### [SOURCE DATA]
== Segment start ==

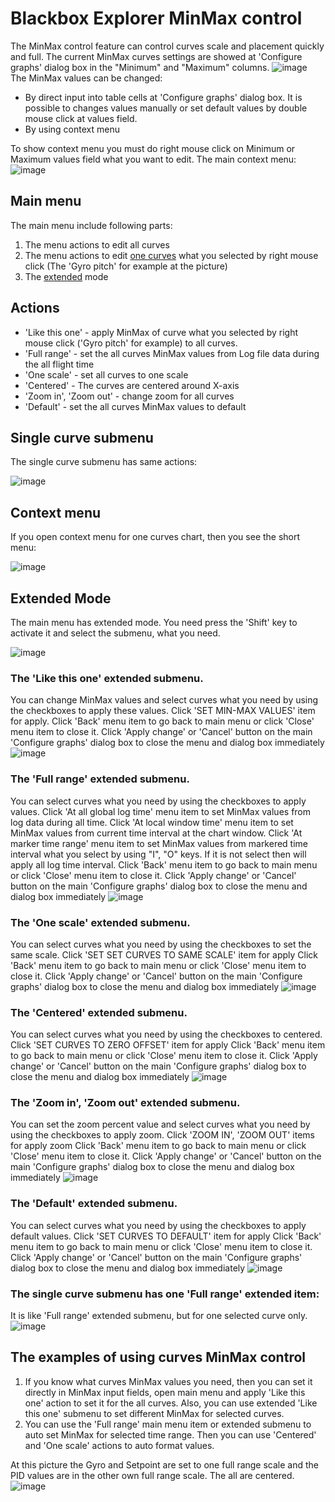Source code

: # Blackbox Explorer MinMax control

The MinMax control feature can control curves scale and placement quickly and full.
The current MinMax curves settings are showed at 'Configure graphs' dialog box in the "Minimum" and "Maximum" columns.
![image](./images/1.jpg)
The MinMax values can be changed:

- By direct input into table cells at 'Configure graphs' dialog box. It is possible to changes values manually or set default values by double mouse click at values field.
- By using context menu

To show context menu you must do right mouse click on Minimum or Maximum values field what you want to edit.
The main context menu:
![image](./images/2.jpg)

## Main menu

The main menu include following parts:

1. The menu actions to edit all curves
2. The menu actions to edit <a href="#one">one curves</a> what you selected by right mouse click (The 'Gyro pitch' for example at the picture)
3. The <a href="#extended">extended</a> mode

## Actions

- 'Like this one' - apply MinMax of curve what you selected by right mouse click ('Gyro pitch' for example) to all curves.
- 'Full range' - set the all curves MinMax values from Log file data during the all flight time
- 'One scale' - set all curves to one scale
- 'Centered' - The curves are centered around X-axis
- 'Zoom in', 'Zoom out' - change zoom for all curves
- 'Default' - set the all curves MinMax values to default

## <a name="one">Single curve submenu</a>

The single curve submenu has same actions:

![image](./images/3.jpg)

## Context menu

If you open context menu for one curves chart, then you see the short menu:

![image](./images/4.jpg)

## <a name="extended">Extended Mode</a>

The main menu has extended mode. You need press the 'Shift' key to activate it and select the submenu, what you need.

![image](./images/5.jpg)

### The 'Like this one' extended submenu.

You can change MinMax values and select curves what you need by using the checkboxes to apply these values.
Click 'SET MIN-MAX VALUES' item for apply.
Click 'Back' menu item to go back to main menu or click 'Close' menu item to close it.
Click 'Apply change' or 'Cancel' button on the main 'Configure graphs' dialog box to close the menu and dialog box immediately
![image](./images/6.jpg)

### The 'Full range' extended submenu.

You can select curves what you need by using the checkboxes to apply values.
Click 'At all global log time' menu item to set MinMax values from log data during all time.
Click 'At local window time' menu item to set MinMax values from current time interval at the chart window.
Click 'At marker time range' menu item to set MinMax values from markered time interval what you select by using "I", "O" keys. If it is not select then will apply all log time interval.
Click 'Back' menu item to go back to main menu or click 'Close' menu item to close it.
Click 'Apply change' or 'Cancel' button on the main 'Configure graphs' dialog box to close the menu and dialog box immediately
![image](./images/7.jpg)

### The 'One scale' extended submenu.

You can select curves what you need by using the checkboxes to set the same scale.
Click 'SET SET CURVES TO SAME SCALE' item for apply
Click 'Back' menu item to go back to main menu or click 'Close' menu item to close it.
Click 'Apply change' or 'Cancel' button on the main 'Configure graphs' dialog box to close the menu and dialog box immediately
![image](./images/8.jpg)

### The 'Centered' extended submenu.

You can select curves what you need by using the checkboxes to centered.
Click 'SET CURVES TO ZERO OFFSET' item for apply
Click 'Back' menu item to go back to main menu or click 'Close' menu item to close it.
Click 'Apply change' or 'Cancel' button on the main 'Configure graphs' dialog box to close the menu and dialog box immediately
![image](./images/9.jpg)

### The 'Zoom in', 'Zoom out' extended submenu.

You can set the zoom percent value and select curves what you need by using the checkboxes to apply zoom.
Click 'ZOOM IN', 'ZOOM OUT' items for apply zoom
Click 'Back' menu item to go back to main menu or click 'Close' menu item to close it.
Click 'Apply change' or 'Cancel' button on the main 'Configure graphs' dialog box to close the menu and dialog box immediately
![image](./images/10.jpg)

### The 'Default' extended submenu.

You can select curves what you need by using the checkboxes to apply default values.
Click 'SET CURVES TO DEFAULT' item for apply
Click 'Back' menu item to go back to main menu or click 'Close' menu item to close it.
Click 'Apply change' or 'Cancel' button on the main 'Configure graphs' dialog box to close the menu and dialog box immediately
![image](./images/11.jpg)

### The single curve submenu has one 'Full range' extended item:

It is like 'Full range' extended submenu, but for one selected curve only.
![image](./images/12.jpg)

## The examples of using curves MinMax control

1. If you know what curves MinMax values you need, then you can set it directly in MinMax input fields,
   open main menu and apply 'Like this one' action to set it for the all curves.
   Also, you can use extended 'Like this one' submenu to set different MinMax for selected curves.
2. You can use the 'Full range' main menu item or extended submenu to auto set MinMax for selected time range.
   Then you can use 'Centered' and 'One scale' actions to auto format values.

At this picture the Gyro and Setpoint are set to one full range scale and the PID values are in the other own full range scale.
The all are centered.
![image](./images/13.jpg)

== Segment end ==

### [WHAT THE EXERCISE ASKS]
For the word "name", return every line of the records that holds it.

### [YOUR SOLUTION]
## <a name="one">Single curve submenu</a>
## <a name="extended">Extended Mode</a>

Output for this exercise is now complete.